If we can prove that $\forall x\in C$, $x\in\mathrm{ri}(F_C(x))$ then we are done, this would also show from the first part of the proof that $\mathcal F(C)=\{ F_C(x) : x\in C \}\cup \{ \emptyset\}$. Therefore Lemma 2 (if true) is enough to finish the proof, indeed if $x\notin\mathrm{ri}(F_C(x))$, then we have a continuous linear $f:E\to\mathbb R$ such that $\forall y\in \mathrm{ri}(F_C(x))$, $f(y)<f(x)$, then $F=F_C(x)\cap f^{-1}(f(x))$ is a face containing $x$ that is a strict subset of $F_C(x)$ which is a contradiction.
Lemma 1 : $F\in\mathcal F(C)$ if and only if forall closed convex $D\subset C$ with $\mathrm{ri}(D)\cap F\neq \emptyset$, $D\subseteq F$.
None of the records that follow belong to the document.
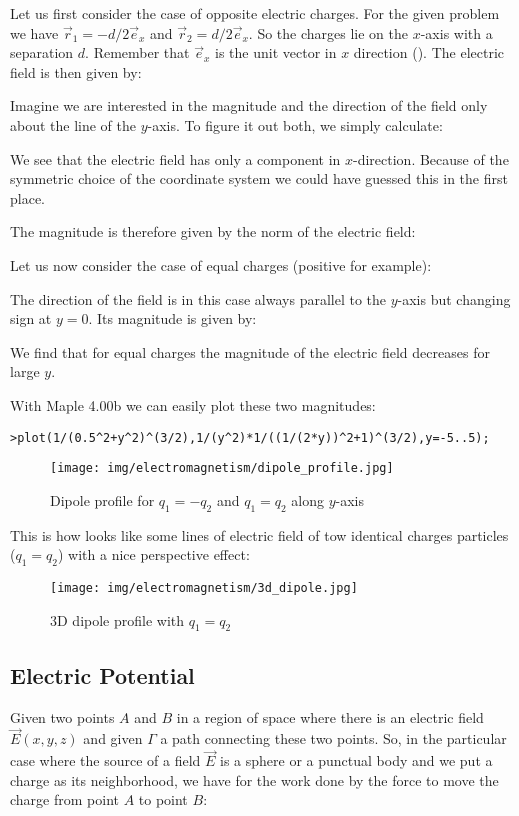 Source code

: 	Let us first consider the case of opposite electric charges. For the given problem we have $\vec{r}_1=-d/2\vec{e}_x$ and $\vec{r}_2=d/2\vec{e}_x$. So the charges lie on the $x$-axis with a separation $d$. Remember that $\vec{e}_x$ is the unit vector in $x$ direction (). The electric field is then given by:
	
	Imagine we are interested in the magnitude and the direction of the field only about the line of the $y$-axis. To figure it out both, we simply calculate:
	
	We see that the electric field has only a component in $x$-direction. Because of the symmetric choice of the coordinate system we could have guessed this in the first place.
	
	The magnitude is therefore given by the norm of the electric field:
	
	Let us now consider the case of equal charges (positive for example):
	
	The direction of the field is in this case always parallel to the $y$-axis but changing sign at $y=0$. Its magnitude is given by:
	
	We find that for equal charges the magnitude of the electric field decreases for large $y$.
	
	With Maple 4.00b we can easily plot these two magnitudes:
	
	\texttt{>plot({1/(0.5\string^2+y\string^2)\string^(3/2),1/(y\string^2)*1/((1/(2*y))\string^2+1)\string^(3/2)},y=-5..5);}
	\begin{figure}[H]
		\centering
		\texttt{[image: img/electromagnetism/dipole\_profile.jpg]}
		\caption{Dipole profile for $q_1=-q_2$ and $q_1=q_2$ along $y$-axis}
	\end{figure}
	This is how looks like some lines of electric field of tow identical charges particles ($q_1=q_2$) with a nice perspective effect:
	\begin{figure}[H]
		\centering
		\texttt{[image: img/electromagnetism/3d\_dipole.jpg]}
		\caption{3D dipole profile with $q_1=q_2$}
	\end{figure}
	
	\pagebreak
	\subsection{Electric Potential}\label{electric potential}
	 Given two points $A$ and $B$ in a region of space where there is an electric field $\vec{E}(x,y,z)$ and given $\Gamma$ a path connecting these two points. So, in the particular case where the source of a field $\vec{E}$ is a sphere or a punctual body and we put  a charge as its neighborhood, we have for the work done by the force to move the charge from point $A$ to point $B$:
Proof : The if part is obvious since $[x,z]$ is always a closed convex subset of $C$ when $y,z\in C$, and $\mathrm{ri}[y,z]=]y,z[$. let $D\subseteq C$ be closed convex such that there is $x\in \mathrm{ri} D\cap F$, let also $y\in D$, if $y=x$, then $y\in F$, suppose that $y\neq x$, then $x-y\in\mathrm{span}\{y-x \}\subseteq \mathrm{span} (D-x)=\mathrm{cone} (D-x)$, so there is $z\in D$ and $\lambda\in ]0,\infty[$ such that $x-y=\lambda (z-x)$ and so $x=\frac{1}{1+\lambda} y+\frac{\lambda}{1+\lambda} z\in]y,z[$, therefore $y\in F$. Therefore $D\subseteq F$.$$\tag*{$\blacksquare$}$$
The following Lemma is related to a question I posed earlier this week (Geometrical Hahn-Banach separation for $A$ and $B$ disjoint and $A$ relatively open.). The question was fairly poorly received by the community, I am guessing it's because of the lack of context, this is why I decided to ask this more detailed question.
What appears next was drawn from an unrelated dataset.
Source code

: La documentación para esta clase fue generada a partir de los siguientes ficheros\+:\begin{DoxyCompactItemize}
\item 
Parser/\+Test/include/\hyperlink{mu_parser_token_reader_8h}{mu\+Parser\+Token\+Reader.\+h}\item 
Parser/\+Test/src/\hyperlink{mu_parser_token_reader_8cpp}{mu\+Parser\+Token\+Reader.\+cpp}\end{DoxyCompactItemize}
Lemma 2 : If $D$ is a non empty closed convex set, and $x\in E$ is such that $x\notin \mathrm{ri}(D)$, there is a continuous linear function $f:E\to\mathbb R$ such that for all $y\in \mathrm{ri}(D)$, $f(y) < f(x)$.
Attempt proof : In the following we use two version of the Hahn-Banach Theorem that can be found on the wikipedia page If $x\notin D$, then by Hahn-Banach, since $\{x\}$ is compact convex and $D$ is closed convex we get the desired separation, otherwise $x$ is in the relative boundary of $D$, from this we get that $\mathrm{span}(D-x)$ is a topological vector space that we can endow with the subspace topology, in that topology $\mathrm{Int}(D-x)$ is non empty and $0\notin \mathrm{Int}(D-x)$ therefore we can apply a version of Hahn-Banach (first one on the link above) to get the desired functional. The reason why I think that $\mathrm{Int}(D-x)$ is non empty and $0\notin \mathrm{Int}(D-x)$ is because I believe that in that topology $\mathrm{ri}(D-x)=\mathrm{Int}(D-x)$, and the relative interior of a non empty closed set is non empty, but I have difficulties proving both those statements.
I have also tried a different approach on which I wrote something here, if the property mentioned there is true, then it is easy to show that if $x$ is in the relative boundary of $D$, then $x$ is strictly separated from $\mathrm{ri}(D)$ by a continuous linear functional.
Example 1 : Let $C$ be the set of all probability distribution over $\mathbb N$, as a metric we use $\| p-q \|_{\mathrm{TV}}=\sup_{A\subseteq \mathbb N} |p(A)-q(A)|$, let $f$ be the expectation, that is $\forall p\in C$, $f(p)=\sum_{i\in\mathbb N} i p(i)$. Let $F=\{ p\in C : f(p) < \infty \}$, then $F$ satisfies the property of Definition 1 but is not closed. Indeed if $x\in F$ and $y,z\in C$ with $x\in]y,z[$, then there is $\lambda\in ]0,1[$ such that $x=\lambda y+(1-\lambda)z$ and by linearity $f(x)=\lambda f(y)+(1-\lambda)f(z)$ which forces $f(y)<\infty$ and $f(z)<\infty$. Now it is not closed since for any $x\in C\setminus F$, we can build a sequence of distribution in $F$ : $x_n(i)=\frac{\mathbb 1(i\leq n) x(i)}{\sum_{i=1}^n x(i)}$ that converges to $x$. So the closure of $F$ is $C$.